Carnegie Mellon University robotics researchers are hoping a lunar vehicle being built by a spinoff venture will enable scientists to drill below the moon's surface for ice, which scientists think might contain chemicals that could be used to fuel space vehicles.

PITTSBURGH (AP) -- Carnegie Mellon University robotics researchers are hoping a lunar vehicle being built by a spinoff venture will enable scientists to drill below the moon's surface for ice, which scientists think might contain chemicals that could be used to fuel space vehicles.

The CMU Robotics Institute and the spinoff firm, Astrobotic Technology Inc., hope to launch the Polaris prototype unveiled Monday on a rocket bound for the moon in October 2015. The company still has to raise $100 million to $150 million to launch the robot on a Space X Falcon 9 rocket. Space X is a private space exploration company that launched a rocket Sunday to resupply the International Space Station.

Polaris is a solar-powered, four-wheeled vehicle about 5½ feet high, 7 feet wide and 8 feet long. It weighs about 330 pounds and can carry up to 150 pounds of equipment, including gear meant to drill about three feet into the lunar surface searching for ice.

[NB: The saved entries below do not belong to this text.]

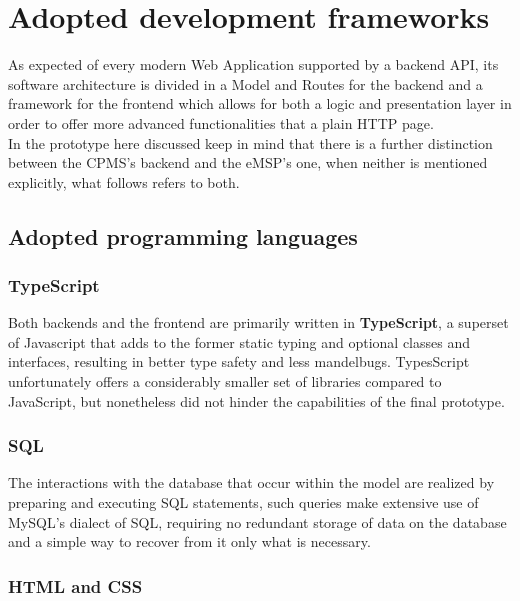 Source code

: \documentclass[11pt]{article}
\begin{document}
\newpage

\section{Adopted development frameworks}

As expected of every modern Web Application supported by a backend API, its software architecture is divided in a Model and Routes for the backend and a framework for the frontend which allows for both a logic and presentation layer in order to offer more advanced functionalities that a plain HTTP page. \\
In the prototype here discussed keep in mind that there is a further distinction between the CPMS's backend and the eMSP's one, when neither is mentioned explicitly, what follows refers to both.

\subsection{Adopted programming languages}

\subsubsection{TypeScript}

Both backends and the frontend are primarily written in \textbf{TypeScript}, a superset of Javascript that adds to the former static typing and optional classes and interfaces, resulting in better type safety and less mandelbugs. TypesScript unfortunately offers a considerably smaller set of libraries compared to JavaScript, but nonetheless did not hinder the capabilities of the final prototype.

\subsubsection{SQL}

The interactions with the database that occur within the model are realized by preparing and executing SQL statements, such queries make extensive use of MySQL's dialect of SQL, requiring no redundant storage of data on the database and a simple way to recover from it only what is necessary.

\subsubsection{HTML and CSS}

\end{document}
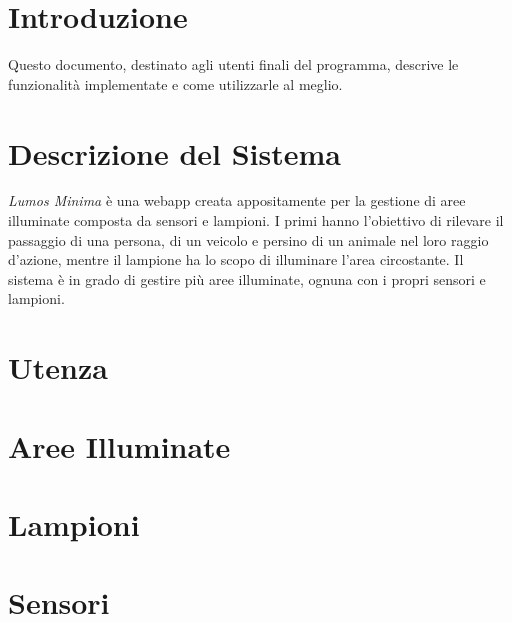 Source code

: \documentclass[a4paper, 12pt]{article}
\begin{document}
\makeindexdetails
\makefrontpage \makeversioni
\tableofcontents
\newpage
\clearpage
{}
\newpage
\section{Introduzione}
Questo documento, destinato agli utenti finali del programma, descrive le funzionalità implementate e come utilizzarle al meglio.

\newpage
\section{Descrizione del Sistema}
\textit{Lumos Minima} è una webapp creata appositamente per la gestione di aree illuminate composta da sensori e lampioni. I primi hanno l'obiettivo di rilevare il passaggio di una persona, di un veicolo e persino di un animale nel loro raggio d'azione, mentre il lampione ha lo scopo di illuminare l'area circostante. Il sistema è in grado di gestire più aree illuminate, ognuna con i propri sensori e lampioni.\\

\newpage
\section{Utenza}

\newpage
\section{Aree Illuminate}

\newpage
\section{Lampioni}

\newpage
\section{Sensori}
\end{document}
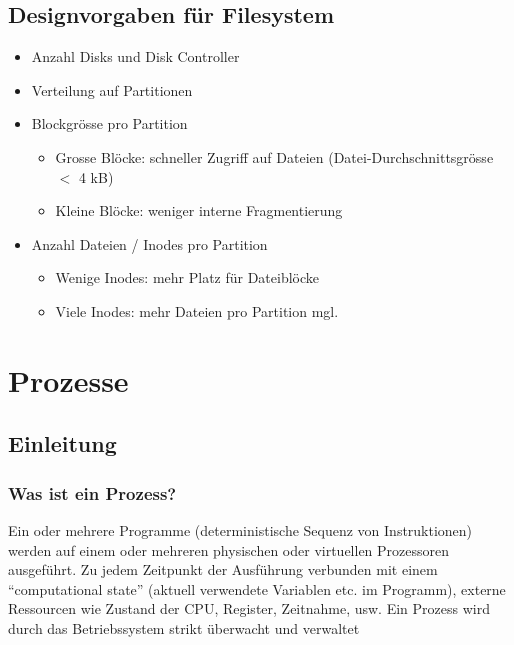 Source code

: \documentclass[a4paper, 10pt]{article}
\begin{document}
\subsection{Designvorgaben f\"ur Filesystem}
\begin{itemize}
\item Anzahl Disks und Disk Controller
\item Verteilung auf Partitionen
\item Blockgr\"osse pro Partition
\begin{itemize}
\item Grosse Bl\"ocke: schneller Zugriff auf Dateien (Datei-Durchschnittsgr\"osse $<$ 4 kB)
\item Kleine Bl\"ocke: weniger interne Fragmentierung
\end{itemize}
\item Anzahl Dateien / Inodes pro Partition
\begin{itemize}
\item Wenige Inodes: mehr Platz f\"ur Dateibl\"ocke
\item Viele Inodes: mehr Dateien pro Partition mgl.
\end{itemize}
\end{itemize}

\newpage
\section{Prozesse}

\subsection{Einleitung}

\subsubsection{Was ist ein Prozess?}
Ein oder mehrere Programme (deterministische Sequenz von Instruktionen) werden auf einem oder mehreren physischen oder virtuellen Prozessoren ausgeführt. Zu jedem Zeitpunkt der Ausführung verbunden mit einem “computational state” (aktuell verwendete Variablen etc. im Programm), externe Ressourcen wie Zustand der CPU, Register, Zeitnahme, usw. Ein Prozess wird durch das Betriebssystem strikt überwacht und verwaltet
\end{document}
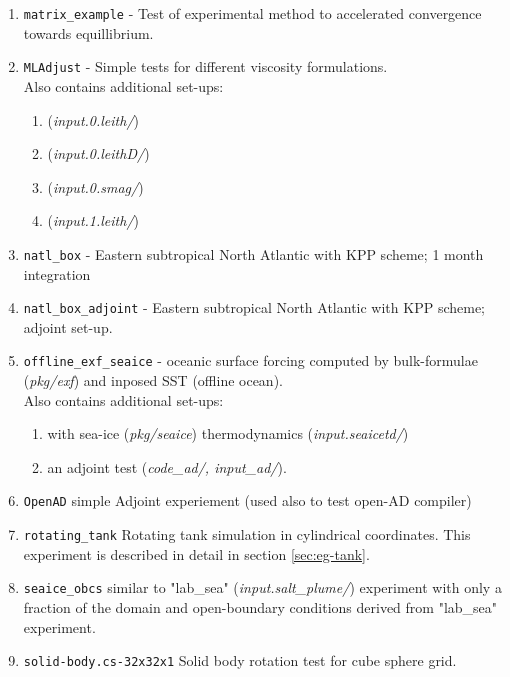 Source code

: \begin{enumerate}
\item \texttt{matrix\_example} - Test of experimental method to
  accelerated convergence towards equillibrium.

\item \texttt{MLAdjust} - Simple tests for different viscosity formulations.\\
  Also contains additional set-ups:
  \begin{enumerate}
   \item ({\it input.0.leith/})
   \item ({\it input.0.leithD/})
   \item ({\it input.0.smag/})
   \item ({\it input.1.leith/})
  \end{enumerate}

\item \texttt{natl\_box} - Eastern subtropical North Atlantic with KPP
  scheme; 1 month integration

\item \texttt{natl\_box\_adjoint} - Eastern subtropical North Atlantic with KPP
  scheme; adjoint set-up.

\item \texttt{offline\_exf\_seaice} - oceanic surface forcing computed
  by bulk-formulae ({\it pkg/exf}) and inposed SST (offline ocean).\\
  Also contains additional set-ups:
  \begin{enumerate}
   \item with sea-ice ({\it pkg/seaice}) thermodynamics ({\it input.seaicetd/})
   \item an adjoint test ({\it code\_ad/, input\_ad/}).
  \end{enumerate}
  
\item \texttt{OpenAD} simple Adjoint experiement (used also to test 
  open-AD compiler)

\item \texttt{rotating\_tank} Rotating tank simulation in cylindrical
  coordinates.  This experiment is described in detail in section
  \ref{sec:eg-tank}.

\item \texttt{seaice\_obcs} similar to "lab\_sea" ({\it input.salt\_plume/})
  experiment with only a fraction of the domain and open-boundary conditions
  derived from "lab\_sea" experiment.

\item \texttt{solid-body.cs-32x32x1} Solid body rotation test for cube
  sphere grid.


\end{enumerate}
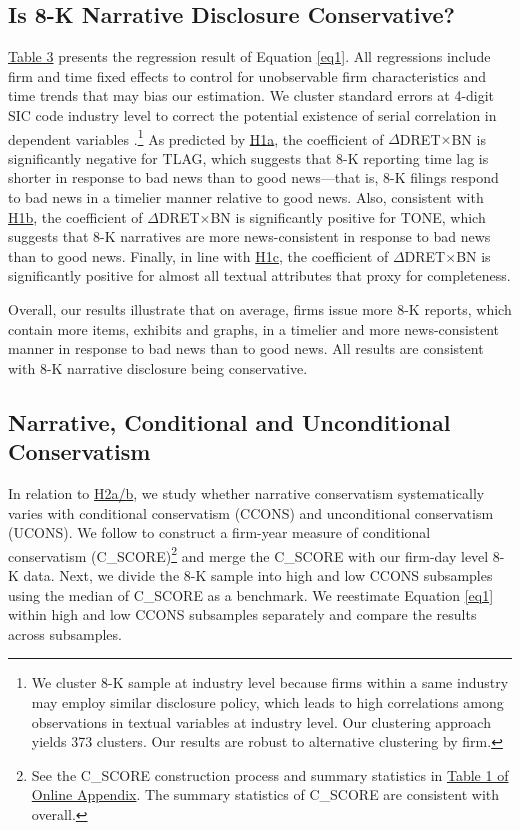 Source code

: \documentclass[letterpaper,12pt]{article}
\begin{document}
\begin{spacing}{1.5}
\subsection{Is 8-K Narrative Disclosure Conservative?}
\noindent \hyperref[T3]{Table 3} presents the regression result of Equation \eqref{eq1}. All regressions include firm and time fixed effects to control for unobservable firm characteristics and time trends that may bias our estimation. We cluster standard errors at 4-digit SIC code industry level to correct the potential existence of serial correlation in dependent variables \cite{petersenEstimatingStandardErrors2009}.\footnote{We cluster 8-K sample at industry level because firms within a same industry may employ similar disclosure policy, which leads to high correlations among observations in textual variables at industry level. Our clustering approach yields 373 clusters. Our results are robust to alternative clustering by firm. } As predicted by \hyperref[hyp:h1a]{H1a}, the coefficient of $\Delta$DRET$\times$BN is significantly negative for TLAG,
which suggests that 8-K reporting time lag is shorter in response to bad news than to good news---that is, 8-K filings respond to bad news in a timelier manner relative to good news. Also, consistent with \hyperref[hyp:h1b]{H1b}, the coefficient of $\Delta$DRET$\times$BN is significantly positive for TONE, which suggests that 8-K narratives are more news-consistent in response to bad news than to good news. Finally, in line with \hyperref[hyp:h1c]{H1c}, the coefficient of $\Delta$DRET$\times$BN is significantly positive for almost all textual attributes that proxy for completeness.

Overall, our results illustrate that on average, firms issue more 8-K reports, which contain more items, exhibits and graphs, in a timelier and more news-consistent manner in response to bad news than to good news. All results are consistent with 8-K narrative disclosure being conservative.

\subsection{Narrative, Conditional and Unconditional Conservatism}
\noindent In relation to \hyperref[hyp:h2a]{H2a/b}, we study whether narrative conservatism systematically varies with conditional conservatism (CCONS) and unconditional conservatism (UCONS). 
We follow  to construct a firm-year measure of conditional conservatism (C\_SCORE)\footnote{See the C\_SCORE construction process and summary statistics in \hyperref[OAT1]{Table 1 of Online Appendix}. The summary statistics of C\_SCORE are consistent with  overall. } and merge the C\_SCORE with our firm-day level 8-K data. Next, we divide the 8-K sample into high and low CCONS subsamples using the median of C\_SCORE as a benchmark. We reestimate Equation \eqref{eq1} within high and low CCONS subsamples separately and compare the results across subsamples.


\end{spacing}
\end{document}
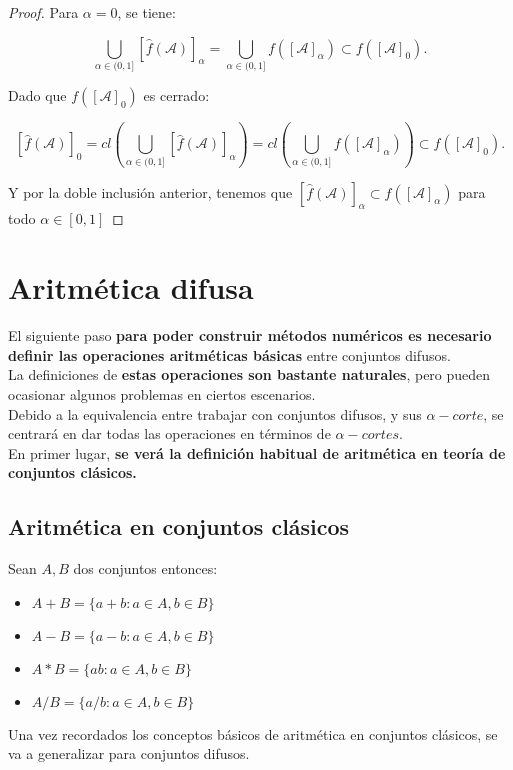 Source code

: \begin{proof}
	Para $\alpha=0$, se tiene:
	
	$$
	\bigcup_{\alpha \in (0, 1]} [\hat{f}(\mathcal{A})]_\alpha = \bigcup_{\alpha \in (0, 1]} f([\mathcal{A}]_\alpha) \subset f([\mathcal{A}]_0).
	$$
	
	Dado que $f([\mathcal{A}]_0)$ es cerrado:
	
	$$
	[\hat{f}(\mathcal{A})]_0 = cl\left( \bigcup_{\alpha \in (0, 1]} [\hat{f}(\mathcal{A})]_\alpha  \right) = cl\left(\bigcup_{\alpha \in (0, 1]} f([\mathcal{A}]_\alpha) \right)	\subset f([\mathcal{A}]_0).
	$$
	
	Y por la doble inclusión anterior, tenemos que $[\hat{f}(\mathcal{A})]_\alpha \subset f([\mathcal{A}]_\alpha)$ para todo $\alpha \in [0, 1]$
\end{proof}


\section{Aritmética difusa}
El siguiente paso \textbf{para poder construir métodos numéricos es necesario definir las operaciones aritméticas básicas} entre conjuntos difusos.\\
La definiciones de \textbf{estas operaciones son bastante naturales}, pero pueden ocasionar algunos problemas en ciertos escenarios.\\
Debido a la equivalencia entre trabajar con conjuntos difusos, y sus $\alpha-corte$, se centrará en dar todas las operaciones en términos de $\alpha-cortes$.\\
En primer lugar, \textbf{se verá la definición habitual de aritmética en teoría de conjuntos clásicos.}

\subsection{Aritmética en conjuntos clásicos}
Sean $A, B$ dos conjuntos entonces:
\begin{itemize}
	\item $A+B=\{a+b : a \in A, b\in B\}$
	\item $A - B =\{a - b : a \in A, b\in B\}$
	\item $A * B =\{ab : a \in A, b\in B\}$
	\item $A / B =\{a/b : a \in A, b\in B\}$
\end{itemize}

Una vez recordados los conceptos básicos de aritmética en conjuntos clásicos, se va a generalizar para conjuntos difusos.

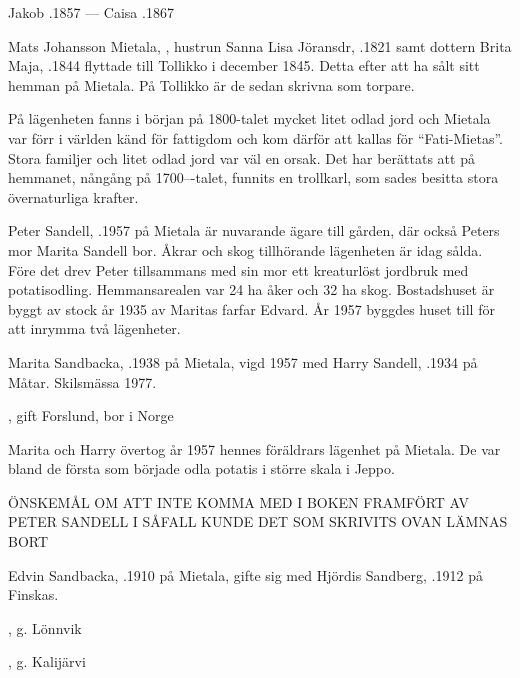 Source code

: Jakob .1857  ---  Caisa .1867


Mats Johansson Mietala, , hustrun Sanna Lisa Jöransdr, .1821 samt dottern Brita Maja,  .1844 flyttade till Tollikko i december 1845. Detta efter att ha sålt sitt hemman på Mietala. På Tollikko är de sedan skrivna som torpare.

På lägenheten fanns i början på 1800-talet mycket litet odlad jord och Mietala var förr i världen känd för fattigdom och kom därför att kallas för ``Fati-Mietas''. Stora familjer och litet odlad jord var väl en orsak. Det har berättats att på hemmanet, nångång på 1700---talet, funnits en trollkarl, som sades besitta stora övernaturliga krafter.






Peter Sandell, .1957 på Mietala är nuvarande ägare till gården, där också Peters mor Marita Sandell bor. Åkrar och skog tillhörande lägenheten är idag sålda. Före det drev Peter tillsammans med sin mor ett kreaturlöst jordbruk med potatisodling. Hemmansarealen var 24 ha åker och 32 ha skog. Bostadshuset är byggt av stock år 1935 av Maritas farfar Edvard. År 1957 byggdes huset till för att inrymma två lägenheter.


Marita  Sandbacka, .1938 på Mietala, vigd 1957 med Harry Sandell, .1934 på Måtar. Skilsmässa 1977.
\begin{jhchildren}
  \item {}
  \item {}, gift Forslund, bor i Norge
\end{jhchildren}
Marita och Harry övertog år 1957 hennes föräldrars lägenhet på Mietala. De var bland de första som började odla potatis i större skala i Jeppo.

ÖNSKEMÅL OM ATT INTE KOMMA MED I BOKEN FRAMFÖRT AV PETER SANDELL I SÅFALL KUNDE  DET SOM SKRIVITS OVAN LÄMNAS BORT


Edvin Sandbacka, .1910 på Mietala, gifte sig med Hjördis Sandberg, .1912 på Finskas.
\begin{jhchildren}
  \item {}, g. Lönnvik
  \item {}
  \item {}, g. Kalijärvi
\end{jhchildren}

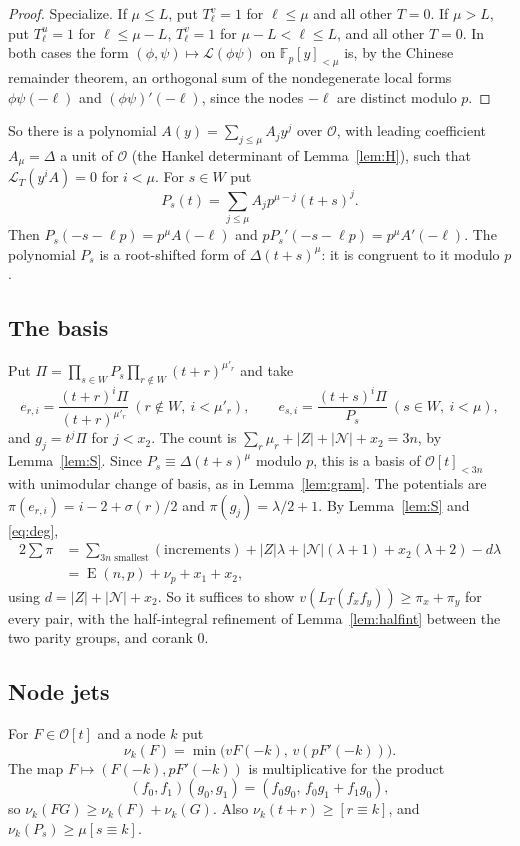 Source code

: \documentclass[11pt]{amsart}
\theoremstyle{definition}
\theoremstyle{remark}
\numberwithin{equation}{section}
\newcommand{\F}{\mathbb F}
\newcommand{\cL}{\mathcal L}
\newcommand{\cO}{\mathcal O}
\newcommand{\Lex}{\operatorname{E}}
\begin{document}
\begin{proof}
Specialize. If $\mu\le L$, put $T^v_\ell=1$ for $\ell\le\mu$ and all other $T=0$. If $\mu>L$, put $T^u_\ell=1$ for
$\ell\le\mu-L$, $T^v_\ell=1$ for $\mu-L<\ell\le L$, and all other $T=0$. In both cases the form
$(\phi,\psi)\mapsto\cL(\phi\psi)$ on $\F_p[y]_{<\mu}$ is, by the Chinese remainder theorem, an orthogonal sum of the
nondegenerate local forms $\phi\psi(-\ell)$ and $(\phi\psi)'(-\ell)$, since the nodes $-\ell$ are distinct modulo $p$.
\end{proof}

So there is a polynomial $A(y)=\sum_{j\le\mu}A_jy^j$ over $\cO$, with leading coefficient $A_\mu=\Delta$ a unit of $\cO$
(the Hankel determinant of Lemma~\ref{lem:H}), such that $\cL_T(y^iA)=0$ for $i<\mu$. For $s\in W$ put
\[
 P_s(t)=\sum_{j\le\mu}A_jp^{\mu-j}(t+s)^j .
\]
Then $P_s(-s-\ell p)=p^\mu A(-\ell)$ and $pP_s'(-s-\ell p)=p^\mu A'(-\ell)$. The polynomial $P_s$ is a root-shifted
form of $\Delta(t+s)^\mu$: it is congruent to it modulo $p$.

\subsection{The basis}
Put $\Pi=\prod_{s\in W}P_s\prod_{r\notin W}(t+r)^{\mu'_r}$ and take
\[
 e_{r,i}=\frac{(t+r)^i\Pi}{(t+r)^{\mu'_r}}\ (r\notin W,\ i<\mu'_r),\qquad e_{s,i}=\frac{(t+s)^i\Pi}{P_s}\ (s\in W,\ i<\mu),
\]
and $g_j=t^j\Pi$ for $j<x_2$.
The count is $\sum_r\mu_r+|Z|+|\mathcal N|+x_2=3n$, by Lemma~\ref{lem:S}. Since $P_s\equiv\Delta(t+s)^\mu$ modulo $p$,
this is a basis of $\cO[t]_{<3n}$ with unimodular change of basis, as in Lemma~\ref{lem:gram}. The potentials are
$\pi(e_{r,i})=i-2+\sigma(r)/2$ and $\pi(g_j)=\lambda/2+1$. By Lemma~\ref{lem:S} and \eqref{eq:deg},
\begin{align*}
 2\sum\pi&=\sum_{\text{$3n$ smallest}}(\text{increments})+|Z|\lambda+|\mathcal N|(\lambda+1)+x_2(\lambda+2)-d\lambda\\
 &=\Lex(n,p)+\nu_p+x_1+x_2,
\end{align*}
using $d=|Z|+|\mathcal N|+x_2$. So it suffices to show $v(L_T(f_xf_y))\ge\pi_x+\pi_y$ for every pair, with the
half-integral refinement of Lemma~\ref{lem:halfint} between the two parity groups, and corank $0$.

\subsection{Node jets}
For $F\in\cO[t]$ and a node $k$ put
\[
 \nu_k(F)=\min\bigl(v F(-k),\,v(pF'(-k))\bigr).
\]
The map
$F\mapsto(F(-k),pF'(-k))$ is multiplicative for the product
\[
 (f_0,f_1)(g_0,g_1)=(f_0g_0,\,f_0g_1+f_1g_0),
\]
so
$\nu_k(FG)\ge\nu_k(F)+\nu_k(G)$. Also $\nu_k(t+r)\ge[r\equiv k]$, and $\nu_k(P_s)\ge\mu[s\equiv k]$.
\end{document}
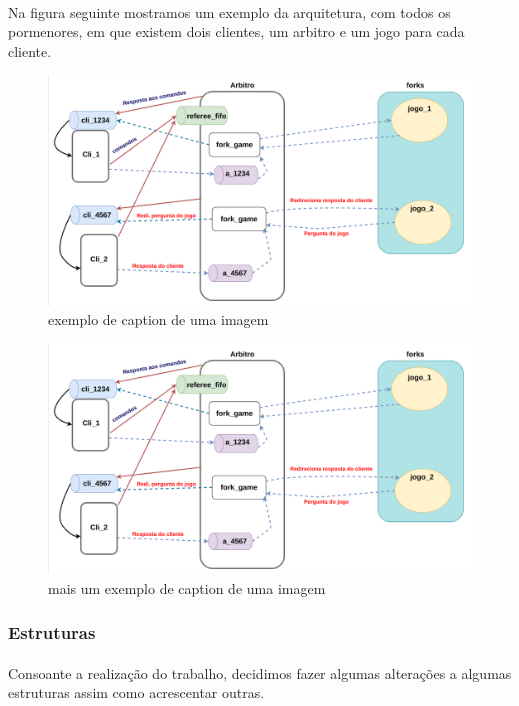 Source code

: \documentclass[letterpaper, 11pt]{article}
\begin{document}
\paragraph{}
Na figura seguinte mostramos um exemplo da arquitetura, com todos os pormenores, em que existem dois clientes, um arbitro e um jogo para cada cliente.


\begin{figure}[htbp]
\centering
\includegraphics[width=.9\linewidth]{images/esquema.png}
\caption{\label{fig:orgcb73477}
exemplo de caption de uma imagem}
\end{figure}

\begin{figure}[htbp]
\centering
\includegraphics[width=.9\linewidth]{images/esquema.png}
\caption{\label{fig:org50d2e40}
mais um exemplo de caption de uma imagem}
\end{figure}



\subsubsection{Estruturas}
\label{sec:org0d6cf94}

\paragraph{}
Consoante a realização do trabalho, decidimos fazer algumas alterações a algumas estruturas assim como acrescentar outras.
\end{document}
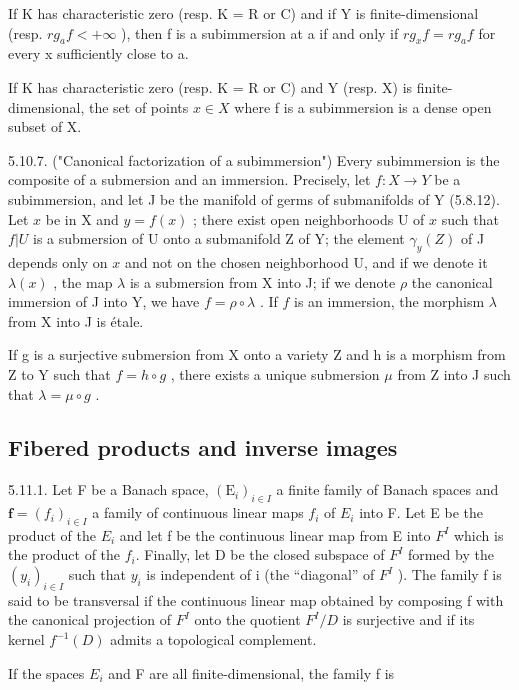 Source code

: If K has characteristic zero (resp. K = R or C) and if Y is finite-dimensional (resp. \(rg_{a}f < +\infty\) ), then f is a subimmersion at a if and only if \(rg_{x}f = rg_{a}f\) for every x sufficiently close to a.

If K has characteristic zero (resp. K = R or C) and Y (resp. X) is finite-dimensional, the set of points \(x \in X\) where f is a subimmersion is a dense open subset of X.

5.10.7. ("Canonical factorization of a subimmersion") Every subimmersion is the composite of a submersion and an immersion. Precisely, let \(f: X \to Y\) be a subimmersion, and let J be the manifold of germs of submanifolds of Y (5.8.12). Let \(x\) be in X and \(y = f(x)\) ; there exist open neighborhoods U of \(x\) such that \(f|U\) is a submersion of U onto a submanifold Z of Y; the element \(\gamma_y(Z)\) of J depends only on \(x\) and not on the chosen neighborhood U, and if we denote it \(\lambda(x)\) , the map \(\lambda\) is a submersion from X into J; if we denote \(\rho\) the canonical immersion of J into Y, we have \(f = \rho \circ \lambda\) . If \(f\) is an immersion, the morphism \(\lambda\) from X into J is étale.

If g is a surjective submersion from X onto a variety Z and h is a morphism from Z to Y such that \(f = h \circ g\) , there exists a unique submersion \(\mu\) from Z into J such that \(\lambda = \mu \circ g\) .

\subsection{Fibered products and inverse images}

5.11.1. Let F be a Banach space, \((\mathrm{E}_{i})_{i\in I}\) a finite family of Banach spaces and \(\mathbf{f}=(f_{i})_{i\in I}\) a family of continuous linear maps \(f_{i}\) of \(E_{i}\) into F. Let E be the product of the \(E_{i}\) and let f be the continuous linear map from E into \(F^{I}\) which is the product of the \(f_{i}\). Finally, let D be the closed subspace of \(F^{I}\) formed by the \((y_{i})_{i\in I}\) such that \(y_{i}\) is independent of i (the “diagonal” of \(F^{I}\) ). The family f is said to be transversal if the continuous linear map obtained by composing f with the canonical projection of \(F^{I}\) onto the quotient \(F^{I}/D\) is surjective and if its kernel \(f^{-1}(D)\) admits a topological complement.

If the spaces \(E_{i}\) and F are all finite-dimensional, the family f is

Scientists are hoping to find methane and ammonia in the lunar ice in concentrations that might enable the chemicals to be burned as fuel. Whether the ice exists and whether its chemical composition could yield useful fuels remains to be seen.

Researchers believe if fuel can be found in space, more expansive missions might be possible with the moon perhaps serving as a fuel depot, said William "Red" Whittaker, the chief executive and founder of CMU's Field Robotic Center.

"The biggest deterrent to exploration is propellant. If you could refuel, you could go anywhere," Whittaker said.

Polaris doesn't need fuel because it is equipped with solar power panels that can catch the sun's rays. The vehicle would land near one of the moon's poles where previous NASA and Indian spacecraft observations suggest ice exists just below the powdery lunar soil.

Whittaker said researchers hope the craft can complete the mission and win the $20 million Google Lunar X prize, which the search engine company is offering to the first privately funded team to land a robot on the moon, travel at least 500 meters, and send back video, images and data to Earth. But the project will also help CMU and Astrobotic improve computer vision, navigation and planning software.

"What Polaris does is bring those many ideas together into a rover configuration that is capable of going to the moon to find ice," Whittaker said.